:: INPUT MATERIAL ::

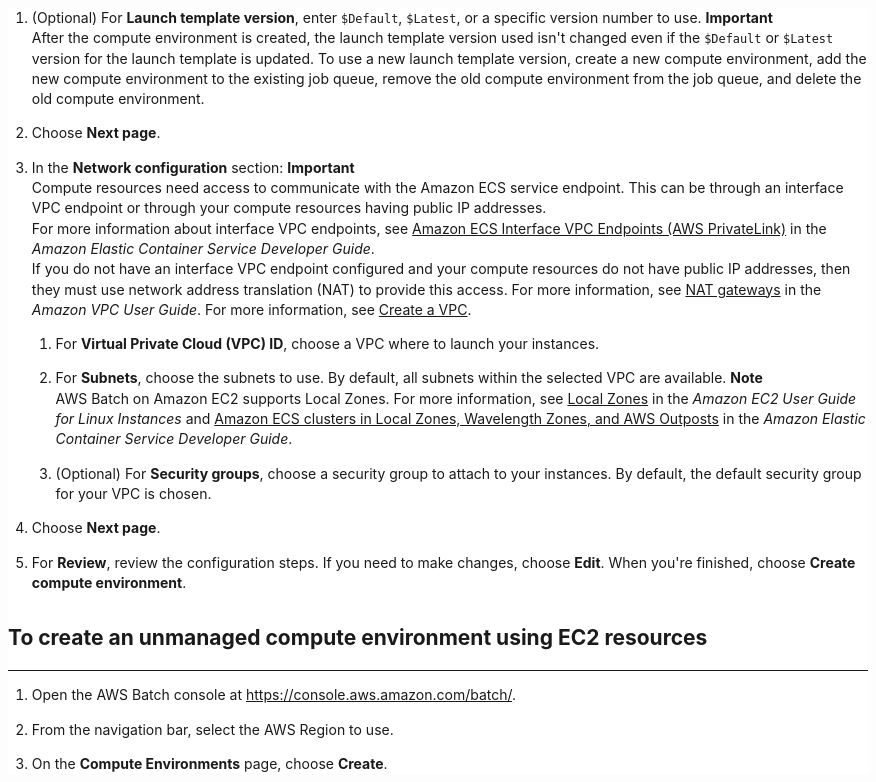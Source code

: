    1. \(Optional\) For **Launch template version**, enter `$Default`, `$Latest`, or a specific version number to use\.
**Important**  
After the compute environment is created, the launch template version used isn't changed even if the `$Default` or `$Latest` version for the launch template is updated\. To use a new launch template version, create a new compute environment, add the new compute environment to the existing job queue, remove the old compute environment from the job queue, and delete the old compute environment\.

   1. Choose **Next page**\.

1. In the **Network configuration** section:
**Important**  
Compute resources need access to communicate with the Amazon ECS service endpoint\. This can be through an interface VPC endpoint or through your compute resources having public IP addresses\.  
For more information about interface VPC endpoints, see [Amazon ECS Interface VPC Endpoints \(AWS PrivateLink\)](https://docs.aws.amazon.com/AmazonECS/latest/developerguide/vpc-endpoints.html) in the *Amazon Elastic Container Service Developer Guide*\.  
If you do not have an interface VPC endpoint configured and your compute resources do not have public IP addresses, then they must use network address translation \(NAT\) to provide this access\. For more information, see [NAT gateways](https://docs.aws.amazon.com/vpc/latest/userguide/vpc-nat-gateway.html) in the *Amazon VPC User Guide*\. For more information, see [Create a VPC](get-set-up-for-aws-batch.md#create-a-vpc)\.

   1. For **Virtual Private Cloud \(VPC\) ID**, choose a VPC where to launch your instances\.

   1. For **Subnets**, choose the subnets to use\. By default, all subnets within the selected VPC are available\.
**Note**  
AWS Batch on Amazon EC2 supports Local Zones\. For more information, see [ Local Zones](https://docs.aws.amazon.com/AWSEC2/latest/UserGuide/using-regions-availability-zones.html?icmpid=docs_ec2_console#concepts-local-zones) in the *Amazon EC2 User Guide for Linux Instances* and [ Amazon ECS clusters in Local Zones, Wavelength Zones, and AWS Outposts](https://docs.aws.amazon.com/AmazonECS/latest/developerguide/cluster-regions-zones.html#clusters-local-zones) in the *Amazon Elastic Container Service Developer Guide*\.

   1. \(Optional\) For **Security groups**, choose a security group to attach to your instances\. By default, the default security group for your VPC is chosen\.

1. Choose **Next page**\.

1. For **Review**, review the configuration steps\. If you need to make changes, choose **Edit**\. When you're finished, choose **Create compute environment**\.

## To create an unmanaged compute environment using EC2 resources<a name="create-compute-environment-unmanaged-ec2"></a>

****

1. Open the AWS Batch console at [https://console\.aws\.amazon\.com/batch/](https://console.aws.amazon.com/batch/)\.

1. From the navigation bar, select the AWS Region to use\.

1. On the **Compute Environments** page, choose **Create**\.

:::
:: INPUT MATERIAL ::

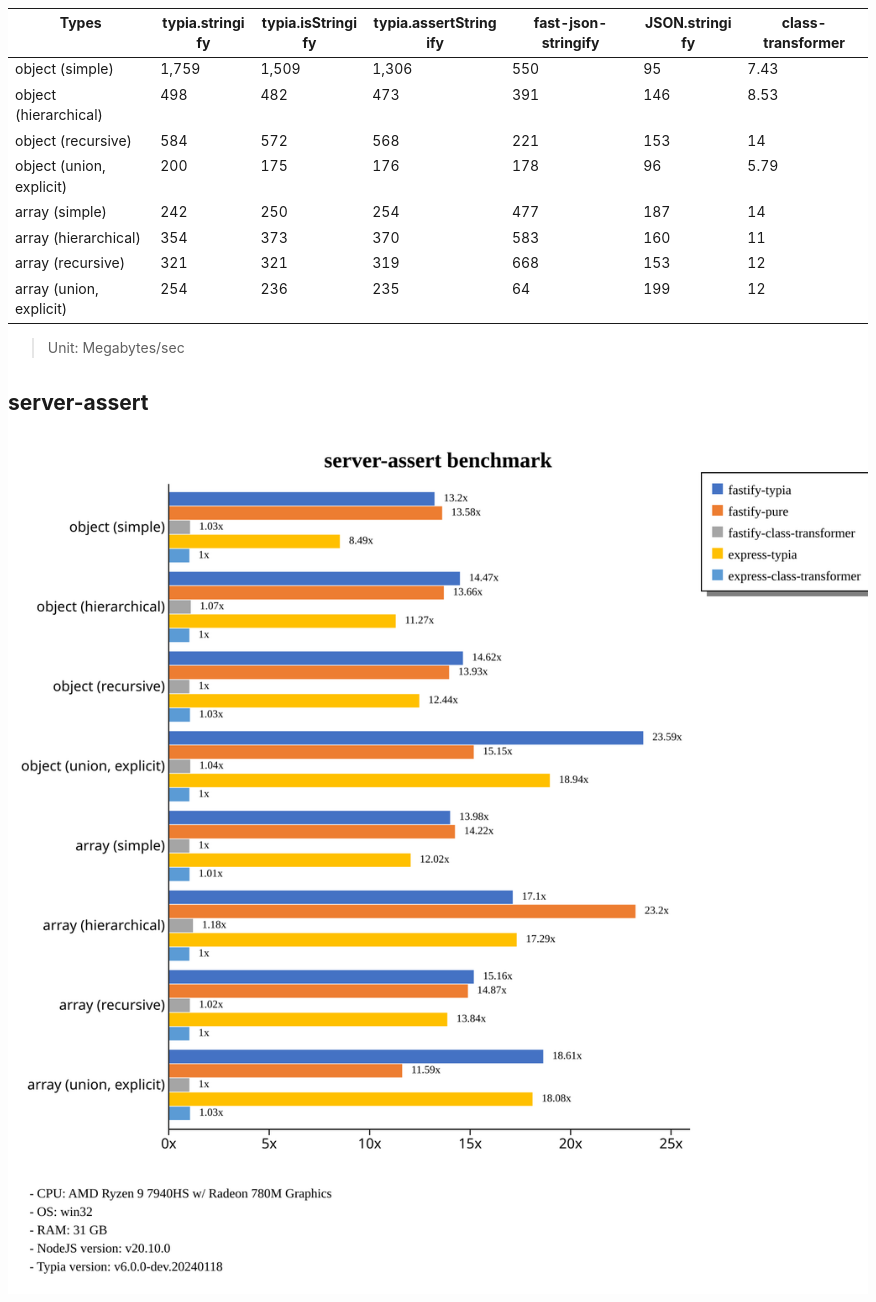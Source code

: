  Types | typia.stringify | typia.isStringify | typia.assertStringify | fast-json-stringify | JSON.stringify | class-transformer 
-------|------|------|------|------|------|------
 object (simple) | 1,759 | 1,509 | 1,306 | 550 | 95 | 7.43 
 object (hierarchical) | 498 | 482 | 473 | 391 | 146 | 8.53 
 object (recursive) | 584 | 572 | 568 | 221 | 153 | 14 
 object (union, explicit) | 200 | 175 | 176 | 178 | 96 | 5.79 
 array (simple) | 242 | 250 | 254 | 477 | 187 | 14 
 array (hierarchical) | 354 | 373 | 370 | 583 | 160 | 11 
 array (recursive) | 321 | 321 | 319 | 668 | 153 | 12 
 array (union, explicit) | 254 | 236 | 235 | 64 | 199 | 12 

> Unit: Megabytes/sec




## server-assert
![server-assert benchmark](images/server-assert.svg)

:::

§ WORK TO COMPLETE: Set down only the lines above that fall between the line holding "1. Open the" and the line holding "1. On the **Compute", inclusive, keeping each exact.

§ SOLUTION TO THIS PROBLEM:
1. Open the AWS Batch console at [https://console\.aws\.amazon\.com/batch/](https://console.aws.amazon.com/batch/)\.

1. From the navigation bar, select the AWS Region to use\.

1. On the **Compute Environments** page, choose **Create**\.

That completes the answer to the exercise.